A key advantage of the collaborative filtering approach is that it does not rely on machine analyzable content and therefore it is capable of accurately recommending complex items such as movies without requiring an "understanding" of the item itself. Many algorithms have been used in measuring user similarity or item similarity in recommender systems. For example, the k-nearest neighbor approach and the Pearson Correlation as first implemented by Allen.
When building a model from a user's behavior, a distinction is often made between explicit and implicit forms of data collection.
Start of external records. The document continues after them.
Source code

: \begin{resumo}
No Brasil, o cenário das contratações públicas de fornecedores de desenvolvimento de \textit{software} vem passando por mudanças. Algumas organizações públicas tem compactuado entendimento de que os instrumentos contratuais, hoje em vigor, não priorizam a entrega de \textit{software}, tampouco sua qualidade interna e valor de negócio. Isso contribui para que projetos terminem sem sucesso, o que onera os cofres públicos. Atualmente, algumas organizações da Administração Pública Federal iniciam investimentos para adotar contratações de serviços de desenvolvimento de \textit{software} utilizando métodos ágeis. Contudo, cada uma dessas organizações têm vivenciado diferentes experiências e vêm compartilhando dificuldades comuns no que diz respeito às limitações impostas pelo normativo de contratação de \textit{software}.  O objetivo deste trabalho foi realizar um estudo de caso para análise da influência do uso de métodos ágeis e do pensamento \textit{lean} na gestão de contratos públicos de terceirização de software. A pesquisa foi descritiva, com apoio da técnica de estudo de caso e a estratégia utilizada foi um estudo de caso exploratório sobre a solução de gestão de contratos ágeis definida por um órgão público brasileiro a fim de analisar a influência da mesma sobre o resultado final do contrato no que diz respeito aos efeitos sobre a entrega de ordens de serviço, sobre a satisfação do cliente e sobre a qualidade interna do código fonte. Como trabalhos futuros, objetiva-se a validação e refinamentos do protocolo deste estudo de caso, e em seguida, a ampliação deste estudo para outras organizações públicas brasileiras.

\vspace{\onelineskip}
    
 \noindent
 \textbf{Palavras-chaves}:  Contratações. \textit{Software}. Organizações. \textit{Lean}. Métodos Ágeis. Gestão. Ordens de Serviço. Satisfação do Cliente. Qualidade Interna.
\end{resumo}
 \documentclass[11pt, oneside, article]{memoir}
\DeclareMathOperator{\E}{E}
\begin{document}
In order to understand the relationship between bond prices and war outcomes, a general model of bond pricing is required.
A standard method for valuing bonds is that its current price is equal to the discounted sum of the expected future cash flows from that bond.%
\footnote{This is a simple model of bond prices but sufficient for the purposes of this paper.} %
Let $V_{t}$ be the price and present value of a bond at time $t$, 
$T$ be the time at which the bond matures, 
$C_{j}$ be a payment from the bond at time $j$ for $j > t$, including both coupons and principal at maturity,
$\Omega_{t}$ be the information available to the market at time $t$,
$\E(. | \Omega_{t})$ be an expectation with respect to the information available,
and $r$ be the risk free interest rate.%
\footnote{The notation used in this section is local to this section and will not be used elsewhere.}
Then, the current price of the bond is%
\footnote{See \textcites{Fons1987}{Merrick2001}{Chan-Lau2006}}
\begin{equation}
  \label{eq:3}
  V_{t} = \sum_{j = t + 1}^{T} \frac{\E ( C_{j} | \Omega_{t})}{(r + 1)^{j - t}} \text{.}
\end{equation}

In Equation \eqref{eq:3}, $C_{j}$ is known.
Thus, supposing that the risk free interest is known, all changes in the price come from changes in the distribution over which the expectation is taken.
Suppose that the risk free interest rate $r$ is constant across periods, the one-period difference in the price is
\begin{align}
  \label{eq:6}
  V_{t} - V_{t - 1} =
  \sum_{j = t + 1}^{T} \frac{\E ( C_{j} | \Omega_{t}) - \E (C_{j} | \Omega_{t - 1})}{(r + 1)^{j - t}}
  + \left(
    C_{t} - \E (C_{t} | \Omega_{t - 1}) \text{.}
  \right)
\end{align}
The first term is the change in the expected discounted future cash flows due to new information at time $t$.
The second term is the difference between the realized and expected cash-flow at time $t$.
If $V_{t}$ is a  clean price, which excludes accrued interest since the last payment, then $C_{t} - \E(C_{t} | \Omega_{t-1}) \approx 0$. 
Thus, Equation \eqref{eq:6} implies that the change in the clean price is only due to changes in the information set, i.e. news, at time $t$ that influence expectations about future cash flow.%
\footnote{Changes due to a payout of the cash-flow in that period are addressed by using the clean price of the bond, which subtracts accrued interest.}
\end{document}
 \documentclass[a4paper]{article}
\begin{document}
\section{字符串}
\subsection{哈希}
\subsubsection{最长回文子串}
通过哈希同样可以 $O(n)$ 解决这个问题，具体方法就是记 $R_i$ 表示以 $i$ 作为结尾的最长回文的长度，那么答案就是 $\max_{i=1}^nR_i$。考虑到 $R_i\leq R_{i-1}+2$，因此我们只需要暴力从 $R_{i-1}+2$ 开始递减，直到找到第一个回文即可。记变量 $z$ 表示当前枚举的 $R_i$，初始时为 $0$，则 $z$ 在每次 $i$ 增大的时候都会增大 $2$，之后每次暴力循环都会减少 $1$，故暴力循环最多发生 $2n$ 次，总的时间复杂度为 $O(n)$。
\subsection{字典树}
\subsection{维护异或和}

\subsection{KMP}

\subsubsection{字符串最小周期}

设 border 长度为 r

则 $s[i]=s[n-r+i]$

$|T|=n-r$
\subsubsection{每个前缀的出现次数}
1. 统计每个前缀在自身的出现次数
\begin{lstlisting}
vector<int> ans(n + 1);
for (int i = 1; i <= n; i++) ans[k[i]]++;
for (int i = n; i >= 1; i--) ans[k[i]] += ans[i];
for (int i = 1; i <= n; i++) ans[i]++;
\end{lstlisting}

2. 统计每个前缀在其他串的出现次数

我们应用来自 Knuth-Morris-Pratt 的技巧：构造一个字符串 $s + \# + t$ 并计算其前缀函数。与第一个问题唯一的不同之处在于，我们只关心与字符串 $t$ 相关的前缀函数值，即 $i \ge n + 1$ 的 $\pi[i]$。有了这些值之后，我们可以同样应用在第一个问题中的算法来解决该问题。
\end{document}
Examples of explicit data collection include the following:
  • Asking a user to rate an item on a sliding scale.
  • Asking a user to search.
  • Asking a user to rank a collection of items from favorite to least favorite.
  • Presenting two items to a user and asking him/her to choose the better one of them.
  • Asking a user to create a list of items that he/she likes.
Examples of implicit data collection include the following:
  • Observing the items that a user views in an online store.
  • Analyzing item/user viewing times.
  • Keeping a record of the items that a user purchases online.
  • Obtaining a list of items that a user has listened to or watched on his/her computer.
  • Analyzing the user's social network and discovering similar likes and dislikes.
Collaborative filtering approaches often suffer from three problems: cold start, scalability, and sparsity.
  • Cold start: For a new user or item, there is not enough data to make accurate recommendations. Note: one commonly implemented solution to this problem is the multi-armed bandit algorithm.
  • Scalability: There are millions of users and products in many of the environments in which these systems make recommendations. Thus, a large amount of computation power is often necessary to calculate recommendations.
  • Sparsity: The number of items sold on major e-commerce sites is extremely large. The most active users will only have rated a small subset of the overall database. Thus, even the most popular items have very few ratings.
One of the most famous examples of collaborative filtering is item-to-item collaborative filtering, an algorithm popularized by Amazon.com's recommender system.
Many social networks originally used collaborative filtering to recommend new friends, groups, and other social connections by examining the network of connections between a user and their friends. Collaborative filtering is still used as part of hybrid systems. This technique can employ embeddings, a machine learning technique.